(Gaudium Press) En estos tiempos de gusto desbocado por el mero placer, finalmente frustrante, es el momento de hacer el elogio concienzudo de la ‘vida dura’, de la vida sacrificada, de la vida heroica.
No es esto sinónimo de loar el vivir corriendo quien sabe tras que ambiciones de dinero o de grandeza; es simplemente la aceptación serena de que después del pecado de Adán y de que Cristo padeció en la Cruz, el ser humano debe cargar con su cuota de dolor y sacrificio, y que esta le es necesaria para lograr su perfección.
Una de las cosas que trae solaz en este valle de lágrimas es la belleza.
Pero ya la verdadera belleza está unida al sacrificio:
Es bello ver nacer el sol, y más bello ver antes nacer la vida del campesino que se levanta a preparar merienda y jornada bajo el sol. Es bello verlo salir decidido a herir con su azadón y mojar con su sudor las negras tiernas tierras, regar con sus semillas y con su esfuerzo los surcos por él abiertos, tomar un poco de agua refrescante en medio de la jornada, verlo parar al mediodía a tomar el alimento merecido y acumular nueva fortaleza, para re-emprender luego su arduo trabajo hasta la caída del sol, y llegar finalmente a su casa cansado, a encontrarse con la familia, para cenar, a pensar en Dios.
No existiría esta belleza si su faena se hubiera limitado a oprimir un botón, para que materiales sin esfuerzo y máquinas sin vida lo hubiesen reemplazado en su misión.
Es bello ver a un sacerdote, un día santo en un lugar de peregrinación, entrar en un confesionario a las 8 de la mañana aún con las energías de un buen descanso y las pilas de un buen pranzo, escuchar paciente hora tras hora, minuto a minuto, el elenco repetido de las miserias de los hombres, pedir al mediodía a los fieles que hacen fila que lo esperen unos momentos mientras toma su almuerzo, para luego regresar a ocupar paciente su banca ya lustrada por el paso de los años, auditora de experiencia del absurdo de la naturaleza humana y plena también de la alegría del perdón dado sin condición, hasta el momento en que al caer la noche, exhausto, sale de su relicario-tribunal para hacer sus oraciones y recogerse al amparo de la Virgen y su Hacedor.

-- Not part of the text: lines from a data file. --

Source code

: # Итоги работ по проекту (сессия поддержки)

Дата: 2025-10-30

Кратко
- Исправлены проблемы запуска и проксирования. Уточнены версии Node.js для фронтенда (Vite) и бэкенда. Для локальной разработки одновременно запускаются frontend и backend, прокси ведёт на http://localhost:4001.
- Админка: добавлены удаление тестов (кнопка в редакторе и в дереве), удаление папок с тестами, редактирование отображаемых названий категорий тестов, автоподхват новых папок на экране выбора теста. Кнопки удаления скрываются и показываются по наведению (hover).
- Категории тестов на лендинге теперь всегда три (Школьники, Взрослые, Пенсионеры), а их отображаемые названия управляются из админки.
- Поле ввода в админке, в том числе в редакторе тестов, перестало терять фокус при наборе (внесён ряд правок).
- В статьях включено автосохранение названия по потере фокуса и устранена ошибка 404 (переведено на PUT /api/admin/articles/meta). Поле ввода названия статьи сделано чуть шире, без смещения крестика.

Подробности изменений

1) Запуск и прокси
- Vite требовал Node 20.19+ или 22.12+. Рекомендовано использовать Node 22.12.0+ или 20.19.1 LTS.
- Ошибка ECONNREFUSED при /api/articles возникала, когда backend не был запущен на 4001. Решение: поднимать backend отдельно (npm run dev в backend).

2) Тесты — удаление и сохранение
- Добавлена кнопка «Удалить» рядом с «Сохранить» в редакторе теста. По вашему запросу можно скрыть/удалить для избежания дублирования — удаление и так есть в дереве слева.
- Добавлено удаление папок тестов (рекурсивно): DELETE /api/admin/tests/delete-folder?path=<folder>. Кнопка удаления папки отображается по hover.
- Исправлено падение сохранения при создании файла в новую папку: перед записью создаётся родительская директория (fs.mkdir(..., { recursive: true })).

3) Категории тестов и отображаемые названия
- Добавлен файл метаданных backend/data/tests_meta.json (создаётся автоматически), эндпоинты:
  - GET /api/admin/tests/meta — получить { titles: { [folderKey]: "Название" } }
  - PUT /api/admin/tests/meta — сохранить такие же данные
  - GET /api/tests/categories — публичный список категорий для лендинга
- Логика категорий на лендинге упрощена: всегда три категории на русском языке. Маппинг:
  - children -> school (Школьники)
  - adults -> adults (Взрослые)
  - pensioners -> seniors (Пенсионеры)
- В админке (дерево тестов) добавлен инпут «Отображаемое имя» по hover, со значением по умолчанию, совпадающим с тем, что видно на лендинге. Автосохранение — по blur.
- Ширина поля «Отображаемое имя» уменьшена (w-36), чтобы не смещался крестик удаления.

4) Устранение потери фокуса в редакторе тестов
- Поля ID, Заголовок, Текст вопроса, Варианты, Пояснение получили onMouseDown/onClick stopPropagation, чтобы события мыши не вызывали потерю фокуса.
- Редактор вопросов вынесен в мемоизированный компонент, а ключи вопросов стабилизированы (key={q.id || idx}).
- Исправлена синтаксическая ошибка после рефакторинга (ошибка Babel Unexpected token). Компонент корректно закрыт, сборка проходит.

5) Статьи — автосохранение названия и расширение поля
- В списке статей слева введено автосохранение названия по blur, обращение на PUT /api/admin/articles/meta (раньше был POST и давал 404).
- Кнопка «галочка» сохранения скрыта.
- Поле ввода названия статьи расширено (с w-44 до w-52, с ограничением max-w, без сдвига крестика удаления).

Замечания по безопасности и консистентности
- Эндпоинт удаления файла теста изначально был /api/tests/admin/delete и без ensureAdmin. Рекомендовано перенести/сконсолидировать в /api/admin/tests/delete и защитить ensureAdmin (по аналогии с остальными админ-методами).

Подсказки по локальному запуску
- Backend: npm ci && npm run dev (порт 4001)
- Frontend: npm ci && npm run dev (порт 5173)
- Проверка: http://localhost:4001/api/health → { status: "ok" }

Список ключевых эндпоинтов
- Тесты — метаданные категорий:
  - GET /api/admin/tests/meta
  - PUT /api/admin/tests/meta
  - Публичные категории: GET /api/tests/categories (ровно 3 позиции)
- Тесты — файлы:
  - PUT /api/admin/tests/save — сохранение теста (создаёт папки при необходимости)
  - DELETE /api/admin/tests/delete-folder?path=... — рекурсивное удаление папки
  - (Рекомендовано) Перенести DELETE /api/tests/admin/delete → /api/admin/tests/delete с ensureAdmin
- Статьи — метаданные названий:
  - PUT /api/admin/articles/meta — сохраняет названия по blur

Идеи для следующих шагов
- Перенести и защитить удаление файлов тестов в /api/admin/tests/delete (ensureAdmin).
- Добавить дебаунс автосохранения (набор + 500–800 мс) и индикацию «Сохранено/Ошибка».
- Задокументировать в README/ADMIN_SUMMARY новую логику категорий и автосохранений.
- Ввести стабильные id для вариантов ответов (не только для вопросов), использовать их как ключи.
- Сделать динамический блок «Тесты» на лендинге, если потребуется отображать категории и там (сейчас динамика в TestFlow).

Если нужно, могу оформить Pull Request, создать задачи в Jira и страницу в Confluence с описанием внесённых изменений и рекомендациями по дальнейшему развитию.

No existiría esa belleza si su jornada de confesión hubiese sido de quince minutos, pasados sin mayor tormento, tal vez sin mucha atención.
El demonio, para destrozar el equilibrio y expulsar de la Tierra la profunda alegría proveniente de un sacrificio bien llevado, presenta como opción lo que el Prof. Plinio Corrêa de Oliveira llamaba un ‘queso mal partido’: la alternativa de una actividad agitada, febricitante y no sabia vs. la ausencia total de actividad, la total distensión de quien no hace nada y solo busca gozar del placer sensible. Símbolo de esa falsa alternativa son las ciudades modernas, de las correrías de los autos, los tranvías y el estrés, de las que sus habitantes huyen apenas pueden hacia centros de ‘relax’. Lo contrario era la ciudad medieval, sí de mucha actividad, vivaz, continua y serena, pero que no llegaba siempre al extremo de la extenuación, actividad paliada por el sereno descanso de la noche, tras gruesos muros y murallas, donde meditaba tranquilo en las impresiones del día, y se reponían verdaderamente las fuerzas para la jornada del otro día.
Es bella una parada militar, de jóvenes y hombres maduros marchando en vistosos uniformes y brillantes galones, con paso cadenciado, firme, resoluto, idealista, bajo las notas de un brilante himno marcial. Pero este aparato sería vacío y sin sentido, de belleza hueca y engañosa, si esos hombres no estuvieran dispuestos a las horas de entrenamiento sacrificado, a los interminables turnos de guardia que roban tiempo al sueño, a las jornadas al frío, al agua y al sol en medio de polvorientas trincheras si ha sonado la campana de la defensa de Dios o de la Patria. La verdadera gloria bella solo nace de un dolor llevado con temple y gallardía, como cuando Cristo cargó resoluto el glorioso madero de la cruz.
El que rechaza la cruz movido por el engaño de la publicidad de este mundo del orgullo y la sensualidad, se desequilibra, se frustra, no crece, no alcanza la gloria, no es capaz de degustar la belleza, se le escapa el secreto de la buena vida aquí, y de la vida feliz en la eternidad.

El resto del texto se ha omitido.